TASK REQUIREMENTS »
Repeat exactly the lines from the line containing "0000000001 and 0000110111." through the last line of the records below, inclusive, and nothing else.

DATA SUPPLIED »
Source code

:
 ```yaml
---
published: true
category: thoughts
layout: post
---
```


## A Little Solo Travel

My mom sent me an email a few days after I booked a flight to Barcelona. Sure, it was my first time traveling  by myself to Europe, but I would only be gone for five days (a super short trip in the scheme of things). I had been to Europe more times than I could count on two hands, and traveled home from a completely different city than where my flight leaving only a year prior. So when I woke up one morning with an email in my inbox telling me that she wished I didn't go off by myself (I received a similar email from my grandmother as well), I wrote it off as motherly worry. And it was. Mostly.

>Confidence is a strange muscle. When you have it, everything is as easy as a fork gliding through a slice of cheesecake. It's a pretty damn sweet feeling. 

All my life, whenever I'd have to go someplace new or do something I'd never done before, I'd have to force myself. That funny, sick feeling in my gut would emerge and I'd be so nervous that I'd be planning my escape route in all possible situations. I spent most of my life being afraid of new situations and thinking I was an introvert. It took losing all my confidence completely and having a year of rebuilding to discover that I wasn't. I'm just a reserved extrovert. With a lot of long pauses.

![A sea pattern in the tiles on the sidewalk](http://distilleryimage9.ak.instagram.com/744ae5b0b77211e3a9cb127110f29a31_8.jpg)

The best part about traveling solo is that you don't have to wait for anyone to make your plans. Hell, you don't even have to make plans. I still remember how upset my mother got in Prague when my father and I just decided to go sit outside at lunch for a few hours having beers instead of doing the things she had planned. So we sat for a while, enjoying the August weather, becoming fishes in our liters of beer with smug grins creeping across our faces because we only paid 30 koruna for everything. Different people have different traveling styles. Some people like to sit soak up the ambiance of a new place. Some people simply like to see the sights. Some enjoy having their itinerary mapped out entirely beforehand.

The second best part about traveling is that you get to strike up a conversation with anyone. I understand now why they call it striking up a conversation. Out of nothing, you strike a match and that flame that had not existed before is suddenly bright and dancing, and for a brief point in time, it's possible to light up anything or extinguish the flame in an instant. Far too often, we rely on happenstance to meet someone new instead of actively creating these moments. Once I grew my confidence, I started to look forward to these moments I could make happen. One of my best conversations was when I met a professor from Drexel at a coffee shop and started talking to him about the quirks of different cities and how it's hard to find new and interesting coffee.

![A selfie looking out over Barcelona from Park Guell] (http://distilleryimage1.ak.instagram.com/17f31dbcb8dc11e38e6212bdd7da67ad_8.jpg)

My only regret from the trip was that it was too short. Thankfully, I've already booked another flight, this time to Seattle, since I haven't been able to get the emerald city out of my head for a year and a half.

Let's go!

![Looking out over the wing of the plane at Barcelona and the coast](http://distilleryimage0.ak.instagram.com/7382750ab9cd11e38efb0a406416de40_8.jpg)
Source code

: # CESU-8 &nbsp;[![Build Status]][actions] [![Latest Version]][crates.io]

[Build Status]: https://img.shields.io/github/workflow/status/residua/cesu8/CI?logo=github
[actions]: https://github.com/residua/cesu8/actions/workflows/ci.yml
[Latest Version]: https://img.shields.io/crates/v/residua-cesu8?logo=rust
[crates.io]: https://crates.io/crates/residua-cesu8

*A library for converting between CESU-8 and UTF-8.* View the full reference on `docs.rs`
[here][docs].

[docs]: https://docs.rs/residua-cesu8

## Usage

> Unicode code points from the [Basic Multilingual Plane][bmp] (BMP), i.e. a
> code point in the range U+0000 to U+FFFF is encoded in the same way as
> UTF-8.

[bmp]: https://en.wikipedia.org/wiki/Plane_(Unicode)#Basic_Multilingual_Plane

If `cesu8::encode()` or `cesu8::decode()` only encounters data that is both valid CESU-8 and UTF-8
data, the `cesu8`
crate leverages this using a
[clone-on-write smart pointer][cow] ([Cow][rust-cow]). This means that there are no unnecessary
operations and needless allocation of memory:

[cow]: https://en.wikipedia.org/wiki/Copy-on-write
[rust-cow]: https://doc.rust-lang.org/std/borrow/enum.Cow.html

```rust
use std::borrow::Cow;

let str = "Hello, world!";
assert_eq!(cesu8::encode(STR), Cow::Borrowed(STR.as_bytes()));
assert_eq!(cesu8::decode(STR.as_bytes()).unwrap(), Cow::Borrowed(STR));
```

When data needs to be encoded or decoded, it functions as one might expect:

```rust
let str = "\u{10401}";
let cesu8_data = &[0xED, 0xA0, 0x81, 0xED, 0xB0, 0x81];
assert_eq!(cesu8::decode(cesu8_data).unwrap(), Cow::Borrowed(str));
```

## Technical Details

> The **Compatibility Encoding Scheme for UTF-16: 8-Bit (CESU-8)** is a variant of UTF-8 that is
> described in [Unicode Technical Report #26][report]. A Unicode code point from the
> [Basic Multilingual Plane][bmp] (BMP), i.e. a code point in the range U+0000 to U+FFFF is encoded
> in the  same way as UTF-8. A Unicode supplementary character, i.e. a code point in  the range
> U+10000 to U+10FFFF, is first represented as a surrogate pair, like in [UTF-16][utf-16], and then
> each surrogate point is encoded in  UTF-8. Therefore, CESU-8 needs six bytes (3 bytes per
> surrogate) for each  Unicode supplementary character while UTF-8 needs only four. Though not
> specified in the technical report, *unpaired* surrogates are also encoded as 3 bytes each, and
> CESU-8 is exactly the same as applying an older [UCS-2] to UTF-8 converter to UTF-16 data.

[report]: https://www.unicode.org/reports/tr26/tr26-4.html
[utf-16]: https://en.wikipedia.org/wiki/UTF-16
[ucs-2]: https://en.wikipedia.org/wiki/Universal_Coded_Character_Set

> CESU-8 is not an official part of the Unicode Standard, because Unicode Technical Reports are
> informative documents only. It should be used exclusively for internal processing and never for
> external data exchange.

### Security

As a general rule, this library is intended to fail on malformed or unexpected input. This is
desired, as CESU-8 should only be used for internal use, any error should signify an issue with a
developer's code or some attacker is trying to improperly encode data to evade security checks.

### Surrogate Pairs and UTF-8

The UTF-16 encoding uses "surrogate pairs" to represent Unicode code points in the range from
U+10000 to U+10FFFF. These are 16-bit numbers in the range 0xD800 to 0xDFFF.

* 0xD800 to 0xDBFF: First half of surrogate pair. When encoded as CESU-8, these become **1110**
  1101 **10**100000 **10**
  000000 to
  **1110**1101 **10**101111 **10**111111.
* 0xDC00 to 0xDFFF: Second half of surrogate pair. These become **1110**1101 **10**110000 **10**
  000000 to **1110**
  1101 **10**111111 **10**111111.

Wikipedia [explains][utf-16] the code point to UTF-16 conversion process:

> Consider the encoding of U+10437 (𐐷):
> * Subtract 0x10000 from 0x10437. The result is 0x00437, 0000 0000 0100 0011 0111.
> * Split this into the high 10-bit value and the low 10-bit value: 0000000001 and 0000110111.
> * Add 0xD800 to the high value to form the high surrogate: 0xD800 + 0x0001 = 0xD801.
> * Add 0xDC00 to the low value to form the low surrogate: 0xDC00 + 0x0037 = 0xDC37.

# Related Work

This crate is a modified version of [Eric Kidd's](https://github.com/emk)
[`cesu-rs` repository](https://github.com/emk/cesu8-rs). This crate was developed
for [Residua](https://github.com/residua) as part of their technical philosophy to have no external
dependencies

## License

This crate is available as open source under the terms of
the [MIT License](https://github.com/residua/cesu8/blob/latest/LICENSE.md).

EXERCISE SOLUTION »
> * Split this into the high 10-bit value and the low 10-bit value: 0000000001 and 0000110111.
> * Add 0xD800 to the high value to form the high surrogate: 0xD800 + 0x0001 = 0xD801.
> * Add 0xDC00 to the low value to form the low surrogate: 0xDC00 + 0x0037 = 0xDC37.

# Related Work

This crate is a modified version of [Eric Kidd's](https://github.com/emk)
[`cesu-rs` repository](https://github.com/emk/cesu8-rs). This crate was developed
for [Residua](https://github.com/residua) as part of their technical philosophy to have no external
dependencies

## License

This crate is available as open source under the terms of
the [MIT License](https://github.com/residua/cesu8/blob/latest/LICENSE.md).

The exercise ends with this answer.